Ethan Mollick, a professor at Wharton and an influential AI observer, proposes applying lessons from organizational theory to agentic AI systems. His argument: decades of research on human organizations offer frameworks directly applicable to the challenges of multi-agent coordination.
The spans of control problem: Current agentic systems implicitly assume that models can manage an unlimited number of sub-agents, which is clearly false. A human manager tops out at fewer than ten effective direct reports. Mollick estimates that a hundred sub-agents far exceeds the capacity of an orchestrator agent. His provocative solution: create "middle management agents" - an intermediate hierarchy between the main orchestrator and the execution agents.
Boundary objects: In organizational theory, boundary objects are artifacts passed between groups (marketing, IT, sales) to convey meaning when a project crosses boundaries - prototypes, user stories, specifications. Currently, AI agents exchange plain text and sometimes code. Mollick advocates for structured boundary objects that agents of different capability levels can read and modify. This approach would resolve many coordination failures while reducing token consumption.
The coupling problem: Coupling measures the degree of connection between organizational units. Most agentic systems are either too tightly coupled (every step requires human approval) or too loosely coupled (loss of control and coherence). This tradeoff is well studied in organizational theory, and Mollick bets that many findings apply directly to agent architectures.

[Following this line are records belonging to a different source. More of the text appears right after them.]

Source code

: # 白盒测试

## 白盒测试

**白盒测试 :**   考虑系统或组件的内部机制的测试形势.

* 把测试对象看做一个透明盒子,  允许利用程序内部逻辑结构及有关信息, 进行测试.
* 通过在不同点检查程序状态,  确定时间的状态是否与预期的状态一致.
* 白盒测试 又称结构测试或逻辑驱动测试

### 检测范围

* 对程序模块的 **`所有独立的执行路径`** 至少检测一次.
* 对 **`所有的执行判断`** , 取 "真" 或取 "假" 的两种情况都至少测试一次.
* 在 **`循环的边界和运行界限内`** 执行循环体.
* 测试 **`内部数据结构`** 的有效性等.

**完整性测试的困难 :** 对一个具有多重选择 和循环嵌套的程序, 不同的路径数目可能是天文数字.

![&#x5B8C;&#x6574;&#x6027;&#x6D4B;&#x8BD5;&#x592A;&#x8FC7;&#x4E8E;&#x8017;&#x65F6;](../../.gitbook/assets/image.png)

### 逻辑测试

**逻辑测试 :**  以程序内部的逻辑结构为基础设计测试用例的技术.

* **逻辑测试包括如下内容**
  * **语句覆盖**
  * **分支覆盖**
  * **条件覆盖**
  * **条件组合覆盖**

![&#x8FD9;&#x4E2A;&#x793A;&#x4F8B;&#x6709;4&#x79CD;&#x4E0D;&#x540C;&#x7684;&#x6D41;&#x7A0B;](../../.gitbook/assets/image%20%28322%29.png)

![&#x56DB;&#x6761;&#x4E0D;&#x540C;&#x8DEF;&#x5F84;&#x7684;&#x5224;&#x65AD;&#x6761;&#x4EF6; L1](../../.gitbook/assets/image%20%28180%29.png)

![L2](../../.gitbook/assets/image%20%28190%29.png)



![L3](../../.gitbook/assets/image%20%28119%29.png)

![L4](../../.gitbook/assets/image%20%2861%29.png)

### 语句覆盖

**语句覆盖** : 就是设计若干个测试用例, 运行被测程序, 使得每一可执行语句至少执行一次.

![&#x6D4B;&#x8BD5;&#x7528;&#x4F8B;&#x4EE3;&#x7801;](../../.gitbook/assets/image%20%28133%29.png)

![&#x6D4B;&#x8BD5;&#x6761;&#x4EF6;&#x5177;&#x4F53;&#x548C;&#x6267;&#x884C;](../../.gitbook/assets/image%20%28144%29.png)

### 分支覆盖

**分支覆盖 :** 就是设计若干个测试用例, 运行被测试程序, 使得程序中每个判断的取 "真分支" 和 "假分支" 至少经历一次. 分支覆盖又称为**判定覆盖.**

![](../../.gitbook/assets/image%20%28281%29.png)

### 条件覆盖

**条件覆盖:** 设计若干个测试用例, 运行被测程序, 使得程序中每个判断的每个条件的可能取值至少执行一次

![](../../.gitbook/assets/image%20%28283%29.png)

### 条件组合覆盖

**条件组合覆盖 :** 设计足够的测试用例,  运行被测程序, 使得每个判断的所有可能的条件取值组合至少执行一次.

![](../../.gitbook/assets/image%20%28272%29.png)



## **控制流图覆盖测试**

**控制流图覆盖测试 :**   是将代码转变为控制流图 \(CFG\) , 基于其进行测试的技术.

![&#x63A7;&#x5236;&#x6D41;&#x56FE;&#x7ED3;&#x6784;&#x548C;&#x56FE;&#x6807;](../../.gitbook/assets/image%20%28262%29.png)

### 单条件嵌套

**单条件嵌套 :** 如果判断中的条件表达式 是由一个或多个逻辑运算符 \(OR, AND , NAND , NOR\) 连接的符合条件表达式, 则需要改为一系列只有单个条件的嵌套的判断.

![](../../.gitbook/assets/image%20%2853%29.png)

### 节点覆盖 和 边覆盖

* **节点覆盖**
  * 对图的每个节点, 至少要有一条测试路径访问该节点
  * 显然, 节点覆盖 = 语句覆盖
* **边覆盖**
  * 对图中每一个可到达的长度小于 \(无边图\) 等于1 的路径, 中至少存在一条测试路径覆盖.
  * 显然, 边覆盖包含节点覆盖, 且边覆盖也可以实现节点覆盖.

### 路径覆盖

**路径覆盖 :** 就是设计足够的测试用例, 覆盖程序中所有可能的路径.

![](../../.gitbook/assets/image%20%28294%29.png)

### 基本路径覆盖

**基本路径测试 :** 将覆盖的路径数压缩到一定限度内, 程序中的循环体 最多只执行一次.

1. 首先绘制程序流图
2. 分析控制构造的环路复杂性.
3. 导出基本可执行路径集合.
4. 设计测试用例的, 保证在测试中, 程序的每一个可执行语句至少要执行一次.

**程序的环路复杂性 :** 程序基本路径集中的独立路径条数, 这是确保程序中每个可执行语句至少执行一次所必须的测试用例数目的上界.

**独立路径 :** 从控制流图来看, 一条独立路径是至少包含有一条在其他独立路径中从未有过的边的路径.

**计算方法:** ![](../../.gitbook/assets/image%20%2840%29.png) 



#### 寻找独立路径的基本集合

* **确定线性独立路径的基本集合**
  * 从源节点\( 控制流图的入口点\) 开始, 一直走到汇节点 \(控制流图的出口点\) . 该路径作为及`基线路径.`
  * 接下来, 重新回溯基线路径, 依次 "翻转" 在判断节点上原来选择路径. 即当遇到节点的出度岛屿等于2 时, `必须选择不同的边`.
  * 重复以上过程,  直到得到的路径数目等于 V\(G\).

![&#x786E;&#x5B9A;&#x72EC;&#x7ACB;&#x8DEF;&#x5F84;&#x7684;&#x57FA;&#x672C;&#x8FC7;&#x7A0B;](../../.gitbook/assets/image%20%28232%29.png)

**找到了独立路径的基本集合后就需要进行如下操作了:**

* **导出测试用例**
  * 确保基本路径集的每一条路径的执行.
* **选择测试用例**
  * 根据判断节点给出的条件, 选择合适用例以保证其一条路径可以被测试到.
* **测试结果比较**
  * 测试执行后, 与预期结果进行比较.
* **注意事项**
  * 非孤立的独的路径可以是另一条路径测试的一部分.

Bounded rationality: A foundational concept in organizational science, bounded rationality describes how decision-makers operate with incomplete information and finite cognitive capacity. This framework likely applies to AI agents facing large contexts and complex decisions.
Critique of the labs: Mollick observes that everyone is rushing toward "agent swarms" (a term he calls "terribly named") without realizing that success will not depend solely on model quality, but on organizational design choices. He doubts that AI labs perceive this dimension and calls for more experimentation led by people who understand real human coordination problems.